For one, he's doing a favor for his very good friend, Gabe. Not exactly sure how being loyal is pathetic. 

Secondly, "why not wrestle for feds that actually matter." HE IS. He just worked DG USA and is booked for PWG. ROH hasn't brought him back yet because Cary and Pearce likely don't want to bring him back only for him to return to the WWE a month later. No reason to spoil his farewell if it's only gonna be for one match, just look at Joe's one shot return.


----------



## antoniomare007

> Like two months ago he was having tens of thousands of people chant his name during the main event of a pay per view by the biggest wrestling fed in the world... now he's wrestling Bobby Fish in front of 100 people for some no name fed. Sorry I just think it's pathetic, I understand that he wants to wrestle but why not wrestle for feds that actually matter


besides WWE, there aren't feds that actually matter anymore...and right now, he CAN'T wrestle for "bigger" indy or international promotions thanks to the 90 days no compete clause.

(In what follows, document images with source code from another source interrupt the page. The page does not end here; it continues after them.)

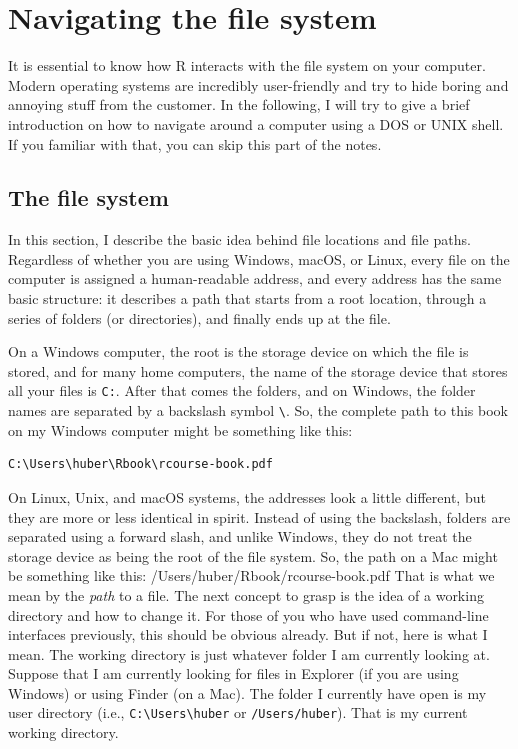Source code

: \documentclass[
  12pt,
  oneside]{book}
\theoremstyle{definition}
\theoremstyle{definition}
\theoremstyle{definition}
\theoremstyle{definition}
\theoremstyle{remark}
\begin{document}
\hypertarget{sec:navigation}{%
\section{Navigating the file system}\label{sec:navigation}}

It is essential to know how R interacts with the file system on your computer. Modern operating systems are incredibly user-friendly and try to hide boring and annoying stuff from the customer. In the following, I will try to give a brief introduction on how to navigate around a computer using a DOS or UNIX shell. If you familiar with that, you can skip this part of the notes.

\hypertarget{sec:filesystem}{%
\subsection{The file system}\label{sec:filesystem}}

In this section, I describe the basic idea behind file locations and file paths. Regardless of whether you are using Windows, macOS, or Linux, every file on the computer is assigned a human-readable address, and every address has the same basic structure: it describes a path that starts from a root location, through a series of folders (or directories), and finally ends up at the file.

On a Windows computer, the root is the storage device on which the file is stored, and for many home computers, the name of the storage device that stores all your files is \texttt{C:}. After that comes the folders, and on Windows, the folder names are separated by a backslash symbol \texttt{\textbackslash{}}. So, the complete path to this book on my Windows computer might be something like this:

\begin{verbatim}
C:\Users\huber\Rbook\rcourse-book.pdf
\end{verbatim}

On Linux, Unix, and macOS systems, the addresses look a little different, but they are more or less identical in spirit. Instead of using the backslash, folders are separated using a forward slash, and unlike Windows, they do not treat the storage device as being the root of the file system. So, the path on a Mac might be something like this:
/Users/huber/Rbook/rcourse-book.pdf
That is what we mean by the \emph{path} to a file. The next concept to grasp is the idea of a working directory and how to change it. For those of you who have used command-line interfaces previously, this should be obvious already. But if not, here is what I mean. The working directory is just whatever folder I am currently looking at. Suppose that I am currently looking for files in Explorer (if you are using Windows) or using Finder (on a Mac). The folder I currently have open is my user directory (i.e., \texttt{C:\textbackslash{}Users\textbackslash{}huber} or \texttt{/Users/huber}). That is my current working directory.
\end{document}
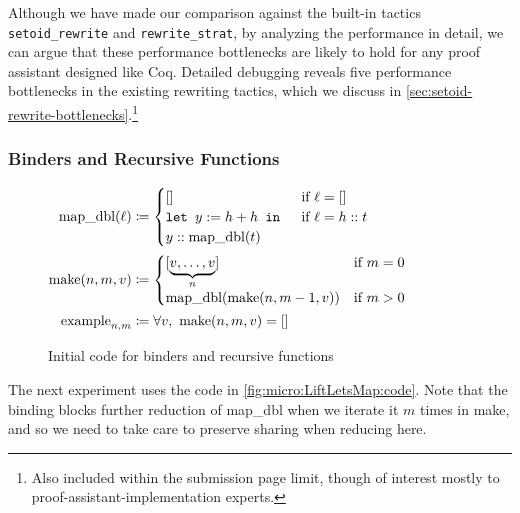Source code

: Although we have made our comparison against the built-in tactics \texttt{setoid_rewrite} and \texttt{rewrite_strat}, by analyzing the performance in detail, we can argue that these performance bottlenecks are likely to hold for any proof assistant designed like Coq.
Detailed debugging reveals five performance bottlenecks in the existing rewriting tactics, which we discuss in \autoref{sec:setoid-rewrite-bottlenecks}.\footnote{Also included within the submission page limit, though of interest mostly to proof-assistant-implementation experts.}

\subsubsection{Binders and Recursive Functions} \label{sec:micro:LiftLetsMap}

\begin{figure}
{\small %
$\begin{aligned}
  \text{map\_dbl}(\ell) & \defeq \begin{cases} [] & \text{if }\ell = [] \\
      \letin[{y := h + h}{}] & \text{if }\ell = h::t \\
      y :: \text{map\_dbl}(t) &
      \end{cases} \\
  \text{make}(n, m, v) & \defeq \begin{cases} [\underbrace{v, \ldots, v}_n] & \text{if }m = 0 \\
      \text{map\_dbl}(\text{make}(n, m-1, v)) & \text{if }m > 0
      \end{cases} \\
  \text{example}_{n, m} & \defeq \forall v,\ \text{make}(n, m, v) = []
\end{aligned}$}%
\caption{\label{fig:micro:LiftLetsMap:code}Initial code for binders and recursive functions}
\end{figure}

The next experiment uses the code in \autoref{fig:micro:LiftLetsMap:code}.
Note that the  binding blocks further reduction of map\_dbl when we iterate it $m$ times in make, and so we need to take care to preserve sharing when reducing here.

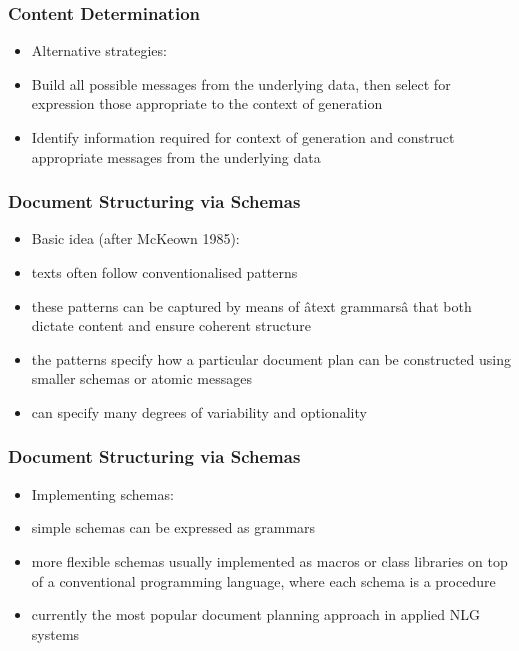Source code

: \documentclass[compress,color=usenames]{beamer}
\begin{document}
\begin{frame}
\frametitle{Content Determination}

\label{f134}
\begin{itemize}
\item { {Alternative strategies:}}
\item { {Build all possible messages from the underlying data, then select for expression those appropriate to the context of generation}}
\item { {Identify information required for context of generation and construct appropriate messages from the underlying data}}
\end{itemize}

 
\end{frame}

\begin{frame}
\frametitle{Document Structuring via Schemas}

\label{f136}
\begin{itemize}
\item { {Basic idea (after McKeown 1985):}}
\item { {texts often follow conventionalised patterns}}
\item { {these patterns can be captured by means of \^atext grammars\^a that both dictate content and ensure coherent structure}}
\item { {the patterns specify how a particular document plan can be constructed using smaller schemas or atomic messages}}
\item { {can specify many degrees of variability and optionality}}
\end{itemize}

 
\end{frame}

\begin{frame}
\frametitle{Document Structuring via Schemas}

\label{f138}
\begin{itemize}
\item { {Implementing schemas:}}
\item { {simple schemas can be expressed as grammars}}
\item { {more flexible schemas usually implemented as macros or class libraries on top of a conventional programming language, where each schema is a procedure}}
\item { {currently the most popular document planning approach in applied NLG systems}}
\end{itemize}

 
\end{frame}
\end{document}
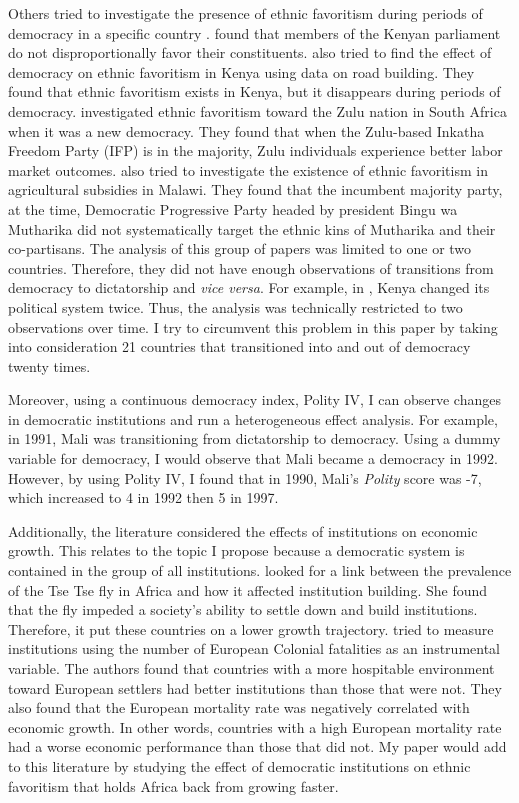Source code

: \documentclass{wptemp}
\begin{document}
Others tried to investigate the presence of ethnic favoritism during periods of democracy in a specific country \citep{burgess2015value, dionne2016political, harris2019under, kramon2016ethnic}. \citet{harris2019under} found that members of the Kenyan parliament do not disproportionally favor their constituents. \citet{burgess2015value} also tried to find the effect of democracy on ethnic favoritism in Kenya using data on road building. They found that ethnic favoritism exists in Kenya, but it disappears during periods of democracy. \citet{amodio2016ethnic} investigated ethnic favoritism toward the Zulu nation in South Africa when it was a new democracy. They found that when the Zulu-based Inkatha Freedom Party (IFP) is in the majority, Zulu individuals experience better labor market outcomes. \citet{dionne2016political} also tried to investigate the existence of ethnic favoritism in agricultural subsidies in Malawi. They found that the incumbent majority party, at the time, Democratic Progressive Party headed by president Bingu wa Mutharika did not systematically target the ethnic kins of Mutharika and their co-partisans. The analysis of this group of papers was limited to one or two countries. Therefore, they did not have enough observations of transitions from democracy to dictatorship and \textit{vice versa}. For example, in \citet{burgess2015value}, Kenya changed its political system twice. Thus, the analysis was technically restricted to two observations over time. I try to circumvent this problem in this paper by taking into consideration 21 countries that transitioned into and out of democracy twenty times.

Moreover, using a continuous democracy index, Polity IV, I can observe changes in democratic institutions and run a heterogeneous effect analysis. For example, in 1991, Mali was transitioning from dictatorship to democracy. Using a dummy variable for democracy, I would observe that Mali became a democracy in 1992. However, by using Polity IV, I found that in 1990, Mali's \textit{Polity} score was -7, which increased to 4 in 1992 then 5 in 1997. 

Additionally, the literature considered the effects of institutions on economic growth. This relates to the topic I propose because a democratic system is contained in the group of all institutions. \citet{alsan2015effect} looked for a link between the prevalence of the Tse Tse fly in Africa and how it affected institution building. She found that the fly impeded a society's ability to settle down and build institutions. Therefore, it put these countries on a lower growth trajectory. \citet{acemoglu2001colonial} tried to measure institutions using the number of European Colonial fatalities as an instrumental variable. The authors found that countries with a  more hospitable environment toward European settlers had better institutions than those that were not. They also found that the European mortality rate was negatively correlated with economic growth. In other words, countries with a high European mortality rate had a worse economic performance than those that did not. My paper would add to this literature by studying the effect of democratic institutions on ethnic favoritism that holds Africa back from growing faster. 
\end{document}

to stay on topic, Hase & Sasaki vs Steiners is MADLY overrated


----------



## seancarleton77

Go Shiozaki should come back to Ring of Honor with Larry Sweeney as his mouthpiece win the World Title and go on a tear that makes Morishima's run as Champion look like nothing.

Also Go Shiozaki and Shinsuke Nakamura are WAY better than all the other heavyweights in Japan.


----------



## FITZ

CM Skittle said:


> Like two months ago he was having tens of thousands of people chant his name during the main event of a pay per view by the biggest wrestling fed in the world... now he's wrestling Bobby Fish in front of 100 people for some no name fed. Sorry I just think it's pathetic, I understand that he wants to wrestle but why not wrestle for feds that actually matter


Hey, I was there for that and there were at least *200* people!


----------



## CM Skittle

-Mystery- said:


> For one, he's doing a favor for his very good friend, Gabe. Not exactly sure how being loyal is pathetic.
> 
> Secondly, "why not wrestle for feds that actually matter." HE IS. He just worked DG USA and is booked for PWG. ROH hasn't brought him back yet because Cary and Pearce likely don't want to bring him back only for him to return to the WWE a month later. No reason to spoil his farewell if it's only gonna be for one match, just look at Joe's one shot return.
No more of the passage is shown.